== Supplied information

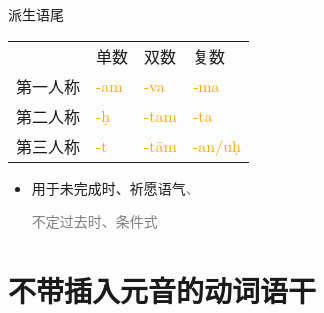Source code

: \documentclass[17pt]{beamer}
\newcommand{\wordending}[1]{\textcolor{Orange}{\nobreakdash-#1}}
\newcommand{\notsoimportant}[1]{\textcolor{gray}{#1}}
\begin{document}
\begin{frame}{派生语尾}
  \centering
  \begin{tabular}{@{}llll@{}} %
    & 单数  & 双数  & 复数 \\
    第一人称 & \cellcolor{green!20}\wordending{am} & \wordending{va}  & \wordending{ma}  \\
    第二人称 & \cellcolor{yellow!30}\wordending{ḥ} & \wordending{tam} & \wordending{ta}  \\
    第三人称 & \cellcolor{yellow!30}\wordending{t} & \wordending{tām} & \cellcolor{green!20}\wordending{an/uḥ}  \\
  \end{tabular}  
  \bigskip
  \begin{itemize}
    \item 用于未完成时、祈愿语气\notsoimportant{、}
    
    \notsoimportant{不定过去时、条件式}
  \end{itemize}
\end{frame}

\section{不带插入元音的动词语干}
\begin{frame}{\insertsection }
    \tableofcontents[currentsection]
\end{frame}
\end{document}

====

- _What is expected_
Copy out all the data exactly. No images belong in the copy.

- _Answer to the problem_
Source code

: \documentclass[17pt]{beamer}
\newcommand{\wordending}[1]{\textcolor{Orange}{\nobreakdash-#1}}
\newcommand{\notsoimportant}[1]{\textcolor{gray}{#1}}
\begin{document}
\begin{frame}{派生语尾}
  \centering
  \begin{tabular}{@{}llll@{}} %
    & 单数  & 双数  & 复数 \\
    第一人称 & \cellcolor{green!20}\wordending{am} & \wordending{va}  & \wordending{ma}  \\
    第二人称 & \cellcolor{yellow!30}\wordending{ḥ} & \wordending{tam} & \wordending{ta}  \\
    第三人称 & \cellcolor{yellow!30}\wordending{t} & \wordending{tām} & \cellcolor{green!20}\wordending{an/uḥ}  \\
  \end{tabular}  
  \bigskip
  \begin{itemize}
    \item 用于未完成时、祈愿语气\notsoimportant{、}
    
    \notsoimportant{不定过去时、条件式}
  \end{itemize}
\end{frame}

\section{不带插入元音的动词语干}
\begin{frame}{\insertsection }
    \tableofcontents[currentsection]
\end{frame}
\end{document}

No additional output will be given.